Japan Macro Opportunities

Master Fund, L.P.

(A Cayman Islands Exempted Limited Partnership)

 

Financial Statements as of and for the

Year Ended December 31, 2013, and

Independent Auditors’ Report

 

FJ-36
 

 

 

  Deloitte & Touche
  One Capital Place
  P.O. Box 1787
  Grand Cayman KY1-1109
  CAYMAN ISLANDS
   
  Tel: +1 345 949 7500
  Fax:+1 345 949 8238
  cayman@deloitte.com
  www.deloitte.com

 

INDEPENDENT AUDITORS’ REPORT

 

To the General Partner of

Japan Macro Opportunities Master Fund, L.P.:

 

We have audited the accompanying financial statements of Japan Macro Opportunities Master Fund, L.P. (a Cayman Islands Exempted Limited Partnership) (the “Master Fund”), which comprise the statement of assets and liabilities, including the condensed schedule of investments, as of December 31, 2013, and the related statements of operations, changes in partners’ capital, and cash flows for the year then ended (all expressed in United States dollars), and the related notes to the financial statements.

 

Management’s Responsibility for the Financial Statements

 

Management is responsible for the preparation and fair presentation of these financial statements in accordance with accounting principles generally accepted in the United States of America; this includes the design, implementation, and maintenance of internal control relevant to the preparation and fair presentation of financial statements that are free from material misstatement, whether due to fraud or error.

 

Auditors’ Responsibility

 

Our responsibility is to express an opinion on these financial statements based on our audit.
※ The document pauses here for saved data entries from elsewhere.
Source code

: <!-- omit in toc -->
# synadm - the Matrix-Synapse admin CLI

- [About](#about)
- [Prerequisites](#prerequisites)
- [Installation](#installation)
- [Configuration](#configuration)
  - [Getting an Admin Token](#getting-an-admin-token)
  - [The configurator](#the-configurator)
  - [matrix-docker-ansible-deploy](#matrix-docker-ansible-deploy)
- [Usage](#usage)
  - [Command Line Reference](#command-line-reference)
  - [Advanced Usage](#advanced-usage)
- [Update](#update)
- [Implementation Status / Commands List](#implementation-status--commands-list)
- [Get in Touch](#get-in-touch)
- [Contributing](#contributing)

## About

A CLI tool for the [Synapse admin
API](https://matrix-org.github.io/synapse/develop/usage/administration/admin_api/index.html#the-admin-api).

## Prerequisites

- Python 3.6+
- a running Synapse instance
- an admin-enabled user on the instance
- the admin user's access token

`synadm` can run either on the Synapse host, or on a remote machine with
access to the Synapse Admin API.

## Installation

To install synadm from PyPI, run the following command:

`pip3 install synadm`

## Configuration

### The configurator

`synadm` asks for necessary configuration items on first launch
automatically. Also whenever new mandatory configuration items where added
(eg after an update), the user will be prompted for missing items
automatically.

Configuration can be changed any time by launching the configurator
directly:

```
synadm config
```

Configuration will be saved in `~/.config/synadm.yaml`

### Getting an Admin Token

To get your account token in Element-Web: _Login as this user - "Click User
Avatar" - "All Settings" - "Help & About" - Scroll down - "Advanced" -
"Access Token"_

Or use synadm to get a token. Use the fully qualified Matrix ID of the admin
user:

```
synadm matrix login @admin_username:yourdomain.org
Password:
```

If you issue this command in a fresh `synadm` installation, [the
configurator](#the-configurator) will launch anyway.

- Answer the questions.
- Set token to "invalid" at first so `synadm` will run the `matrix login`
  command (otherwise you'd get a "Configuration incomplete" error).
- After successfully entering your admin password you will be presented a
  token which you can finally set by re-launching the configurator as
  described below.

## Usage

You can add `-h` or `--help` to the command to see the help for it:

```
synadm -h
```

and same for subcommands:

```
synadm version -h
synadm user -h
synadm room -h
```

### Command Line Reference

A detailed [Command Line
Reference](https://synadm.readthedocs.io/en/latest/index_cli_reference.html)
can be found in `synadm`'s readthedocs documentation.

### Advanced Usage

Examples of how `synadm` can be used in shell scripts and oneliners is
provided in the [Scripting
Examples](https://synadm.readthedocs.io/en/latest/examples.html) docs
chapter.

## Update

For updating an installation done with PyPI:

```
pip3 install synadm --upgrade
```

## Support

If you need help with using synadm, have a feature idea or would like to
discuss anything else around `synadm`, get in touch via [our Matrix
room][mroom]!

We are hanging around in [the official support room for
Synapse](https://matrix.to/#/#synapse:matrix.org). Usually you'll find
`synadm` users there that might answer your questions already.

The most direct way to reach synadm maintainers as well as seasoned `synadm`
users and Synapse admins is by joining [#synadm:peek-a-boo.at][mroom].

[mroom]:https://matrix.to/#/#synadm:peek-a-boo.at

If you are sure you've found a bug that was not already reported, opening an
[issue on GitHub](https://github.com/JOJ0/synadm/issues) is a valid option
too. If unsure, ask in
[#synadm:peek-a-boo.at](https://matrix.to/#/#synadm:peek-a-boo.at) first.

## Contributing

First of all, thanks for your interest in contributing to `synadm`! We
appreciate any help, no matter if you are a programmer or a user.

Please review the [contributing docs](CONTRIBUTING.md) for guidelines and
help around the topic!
We conducted our audit in accordance with auditing standards generally accepted in the United States of America. Those standards require that we plan and perform the audit to obtain reasonable assurance about whether the financial statements are free from material misstatement.

 

An audit involves performing procedures to obtain audit evidence about the amounts and disclosures in the financial statements. The procedures selected depend on the auditor’s judgment, including the assessment of the risks of material misstatement of the financial statements, whether due to fraud or error. In making those risk assessments, the auditor considers internal control relevant to the Master Fund’s preparation and fair presentation of the financial statements in order to design audit procedures that are appropriate in the circumstances, but not for the purpose of expressing an opinion on the effectiveness of the Master Fund’s internal control. Accordingly, we express no such opinion. An audit also includes evaluating the appropriateness of accounting policies used and the reasonableness of significant accounting estimates made by management, as well as evaluating the overall presentation of the financial statements.

 

We believe that the audit evidence we have obtained is sufficient and appropriate to provide a basis for our audit opinion.

 

Opinion

 

In our opinion, the financial statements referred to above present fairly, in all material respects, the financial position of the Master Fund as of December 31, 2013, and the results of its operations, changes in its partners’ capital and its cash flows for the year then ended, in accordance with accounting principles generally accepted in the United States of America.

 

/s/ Deloitte & Touche

 

March 26, 2014

 

  Member firm of
  Deloitte Touche Tohmatsu Limited

 

FJ-37
 

 

JAPAN MACRO OPPORTUNITIES MASTER FUND, L.P.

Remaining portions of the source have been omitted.